“Introduction to Best Teaching Practices” – Level 1 Awareness Training
Bajura is a remote district of Western Nepal, with one of the lowest Human Development Indexes (HDI) in the country. PHASE has been working in Bajura for the last two years, providing livelihood and health programmes. There are also many challenges for the education system. Teachers face issues such as a lack of educational materials and limited knowledge about teaching methods, making it difficult for students to receive a high-quality education. In January 2016, 52 teachers from 7 schools of Wai VDC, Bajura took part in an Introduction to Best Teaching Practices – Awareness Level Training, allowing them to learn effective methods of classroom management and teaching. The programme was funded by the City of Vienna via PHASE Austria.
Nepal Teacher Training Innovations (NTTI) is a PHASE Nepal project ensuring that children living in extremely remote and resource-poor Himalayan communities have access to excellently trained teachers and effective schools. Over 18,000 students across Nepal have benefited from PHASE’s programme which aims to improve teaching practices, train teachers in girls’ sensitivity and empowerment, and offers on-going mentoring to teachers. The three-day Awareness Level Trainings in Bajura took place in two sessions (20-22 January 2016 and 23-26 January 2016) and was formally commenced and concluded by School Inspector Vivi Raja Soti, on behalf of the District Education Office, Bajura. The School Inspector went on to suggest that the training be expanded into other regions, commending the positive impact of the trainings for the teachers and pupils.
PHASE’s NTTI trainings focus on teaching practical methods that can be used to effectively communicate information in the classroom, promoting student engagement and ensuring that all students understand the material. By applying these methods, teachers are able to create child-friendly learning environments in which students feel safe to share their ideas and in which information is communicated in multiple modalities (visual, auditory and tactile/ kinaesthetic). The trainings in Bajura allowed teachers to understand how to use group work in the classroom and the importance of asking more open-ended questions and building curiosity, as well as how to create lessons plans and use three different learning styles.

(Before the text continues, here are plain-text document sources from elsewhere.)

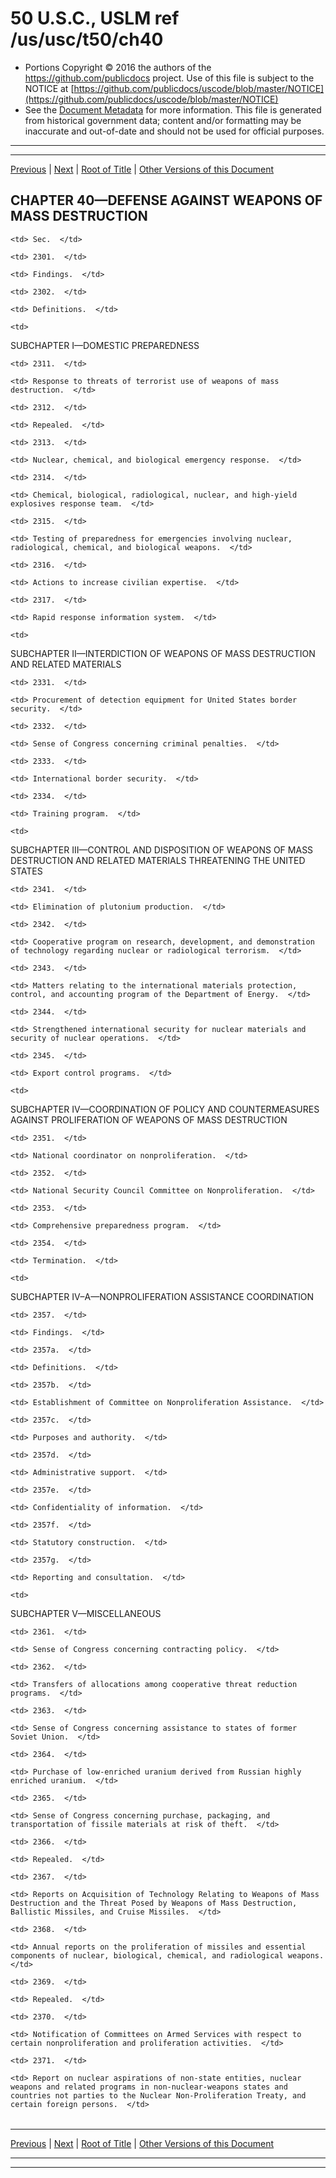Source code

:---
---

# 50 U.S.C., USLM ref /us/usc/t50/ch40

* Portions Copyright © 2016 the authors of the https://github.com/publicdocs project.
  Use of this file is subject to the NOTICE at [https://github.com/publicdocs/uscode/blob/master/NOTICE](https://github.com/publicdocs/uscode/blob/master/NOTICE)
* See the [Document Metadata](././../../../..//README.md) for more information.
  This file is generated from historical government data; content and/or formatting may be inaccurate and out-of-date and should not be used for official purposes.

----------
----------

[Previous](./../../../..//us/usc/t50/ch39/m__us_usc_t50_s2205.md) | [Next](./../../../..//us/usc/t50/ch40/m__us_usc_t50_s2301.md) | [Root of Title](./../../../../) | [Other Versions of this Document](https://publicdocs.github.io/go/links?ns=uslm&ref=%2Fus%2Fusc%2Ft50%2Fch40)

## CHAPTER 40—DEFENSE AGAINST WEAPONS OF MASS DESTRUCTION

<table>

  <tr>

    <td> Sec.  </td>

  </tr>

  <tr>

    <td> 2301.  </td>

    <td> Findings.  </td>

  </tr>

  <tr>

    <td> 2302.  </td>

    <td> Definitions.  </td>

  </tr>

  <tr>

    <td> 

SUBCHAPTER I—DOMESTIC PREPAREDNESS  </td>

  </tr>

  <tr>

    <td> 2311.  </td>

    <td> Response to threats of terrorist use of weapons of mass destruction.  </td>

  </tr>

  <tr>

    <td> 2312.  </td>

    <td> Repealed.  </td>

  </tr>

  <tr>

    <td> 2313.  </td>

    <td> Nuclear, chemical, and biological emergency response.  </td>

  </tr>

  <tr>

    <td> 2314.  </td>

    <td> Chemical, biological, radiological, nuclear, and high-yield explosives response team.  </td>

  </tr>

  <tr>

    <td> 2315.  </td>

    <td> Testing of preparedness for emergencies involving nuclear, radiological, chemical, and biological weapons.  </td>

  </tr>

  <tr>

    <td> 2316.  </td>

    <td> Actions to increase civilian expertise.  </td>

  </tr>

  <tr>

    <td> 2317.  </td>

    <td> Rapid response information system.  </td>

  </tr>

  <tr>

    <td> 

SUBCHAPTER II—INTERDICTION OF WEAPONS OF MASS DESTRUCTION AND RELATED MATERIALS  </td>

  </tr>

  <tr>

    <td> 2331.  </td>

    <td> Procurement of detection equipment for United States border security.  </td>

  </tr>

  <tr>

    <td> 2332.  </td>

    <td> Sense of Congress concerning criminal penalties.  </td>

  </tr>

  <tr>

    <td> 2333.  </td>

    <td> International border security.  </td>

  </tr>

  <tr>

    <td> 2334.  </td>

    <td> Training program.  </td>

  </tr>

  <tr>

    <td> 

SUBCHAPTER III—CONTROL AND DISPOSITION OF WEAPONS OF MASS DESTRUCTION AND RELATED MATERIALS THREATENING THE UNITED STATES  </td>

  </tr>

  <tr>

    <td> 2341.  </td>

    <td> Elimination of plutonium production.  </td>

  </tr>

  <tr>

    <td> 2342.  </td>

    <td> Cooperative program on research, development, and demonstration of technology regarding nuclear or radiological terrorism.  </td>

  </tr>

  <tr>

    <td> 2343.  </td>

    <td> Matters relating to the international materials protection, control, and accounting program of the Department of Energy.  </td>

  </tr>

  <tr>

    <td> 2344.  </td>

    <td> Strengthened international security for nuclear materials and security of nuclear operations.  </td>

  </tr>

  <tr>

    <td> 2345.  </td>

    <td> Export control programs.  </td>

  </tr>

  <tr>

    <td> 

SUBCHAPTER IV—COORDINATION OF POLICY AND COUNTERMEASURES AGAINST PROLIFERATION OF WEAPONS OF MASS DESTRUCTION  </td>

  </tr>

  <tr>

    <td> 2351.  </td>

    <td> National coordinator on nonproliferation.  </td>

  </tr>

  <tr>

    <td> 2352.  </td>

    <td> National Security Council Committee on Nonproliferation.  </td>

  </tr>

  <tr>

    <td> 2353.  </td>

    <td> Comprehensive preparedness program.  </td>

  </tr>

  <tr>

    <td> 2354.  </td>

    <td> Termination.  </td>

  </tr>

  <tr>

    <td> 

SUBCHAPTER IV–A—NONPROLIFERATION ASSISTANCE COORDINATION  </td>

  </tr>

  <tr>

    <td> 2357.  </td>

    <td> Findings.  </td>

  </tr>

  <tr>

    <td> 2357a.  </td>

    <td> Definitions.  </td>

  </tr>

  <tr>

    <td> 2357b.  </td>

    <td> Establishment of Committee on Nonproliferation Assistance.  </td>

  </tr>

  <tr>

    <td> 2357c.  </td>

    <td> Purposes and authority.  </td>

  </tr>

  <tr>

    <td> 2357d.  </td>

    <td> Administrative support.  </td>

  </tr>

  <tr>

    <td> 2357e.  </td>

    <td> Confidentiality of information.  </td>

  </tr>

  <tr>

    <td> 2357f.  </td>

    <td> Statutory construction.  </td>

  </tr>

  <tr>

    <td> 2357g.  </td>

    <td> Reporting and consultation.  </td>

  </tr>

  <tr>

    <td> 

SUBCHAPTER V—MISCELLANEOUS  </td>

  </tr>

  <tr>

    <td> 2361.  </td>

    <td> Sense of Congress concerning contracting policy.  </td>

  </tr>

  <tr>

    <td> 2362.  </td>

    <td> Transfers of allocations among cooperative threat reduction programs.  </td>

  </tr>

  <tr>

    <td> 2363.  </td>

    <td> Sense of Congress concerning assistance to states of former Soviet Union.  </td>

  </tr>

  <tr>

    <td> 2364.  </td>

    <td> Purchase of low-enriched uranium derived from Russian highly enriched uranium.  </td>

  </tr>

  <tr>

    <td> 2365.  </td>

    <td> Sense of Congress concerning purchase, packaging, and transportation of fissile materials at risk of theft.  </td>

  </tr>

  <tr>

    <td> 2366.  </td>

    <td> Repealed.  </td>

  </tr>

  <tr>

    <td> 2367.  </td>

    <td> Reports on Acquisition of Technology Relating to Weapons of Mass Destruction and the Threat Posed by Weapons of Mass Destruction, Ballistic Missiles, and Cruise Missiles.  </td>

  </tr>

  <tr>

    <td> 2368.  </td>

    <td> Annual reports on the proliferation of missiles and essential components of nuclear, biological, chemical, and radiological weapons.  </td>

  </tr>

  <tr>

    <td> 2369.  </td>

    <td> Repealed.  </td>

  </tr>

  <tr>

    <td> 2370.  </td>

    <td> Notification of Committees on Armed Services with respect to certain nonproliferation and proliferation activities.  </td>

  </tr>

  <tr>

    <td> 2371.  </td>

    <td> Report on nuclear aspirations of non-state entities, nuclear weapons and related programs in non-nuclear-weapons states and countries not parties to the Nuclear Non-Proliferation Treaty, and certain foreign persons.  </td>

  </tr>

</table>

----------

[Previous](./../../../..//us/usc/t50/ch39/m__us_usc_t50_s2205.md) | [Next](./../../../..//us/usc/t50/ch40/m__us_usc_t50_s2301.md) | [Root of Title](./../../../../) | [Other Versions of this Document](https://publicdocs.github.io/go/links?ns=uslm&ref=%2Fus%2Fusc%2Ft50%2Fch40)

----------
----------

Sukili Bista, a teacher at Chandra Nath Lower Secondary School in Kolti, Bajura for 7 years, took part in the Bajura teacher training and comments that the programme provided many ideas and methods that can be easily applied to her classroom. Before the training, Sukili was confused about how to effectively teach a class, but the training has increased her confidence level and provided her the support she needed to give good-quality education to her pupils.
Madan Regmi is a teacher at the Jana Prakash Higher Secondary School in Kolti, Bajura. At the age of 44, he has been teaching for 28 years and describes teaching as not only his profession, but also his passion. PHASE’s teacher training programme aims to transform classrooms into hubs of meaningful learning, where students participate actively and become more engaged in their own learning. One of the teaching methods taught during the trainings is to give instruction in a sequence. Madan has found this very useful, particularly as 7 lessons must be taught each day and there are a limited number of teachers.
Sumi Shakya, one of PHASE’s senior teacher trainers, commented on the educational difficulties faced specifically by girls. PHASE aims to make teachers aware of the unique needs of female students through Girls’ Sensitivity Trainings. Focus groups have shown that girls often miss school because they fear physical punishment if they provide an incorrect answer. The Introduction to Best Teaching Practices Training provides classroom management techniques in order to create a positive learning environment. Madan has learnt how to manage the classroom without punishment. He comments that he no longer brings a stick to the classroom, but has instead started to praise good behaviour.
The positive changes seen in the classroom will be consolidated through regular supervision and monitoring by PHASE staff. The most talented Awareness Level graduates are selected to train as Mentor Teachers, who learn to recognise quality instruction and effective classroom management strategies. The mentors can provide meaningful supportive feedback to teachers, which Sukili believes is particularly helpful as it allows her questions to be answered and has increased her enthusiasm. The mentors not only provide reports to PHASE Master Trainers, but also serve as examples to other teachers, inspiring their peers to emulate their commitment to providing quality instruction and to fostering the academic achievement of all students.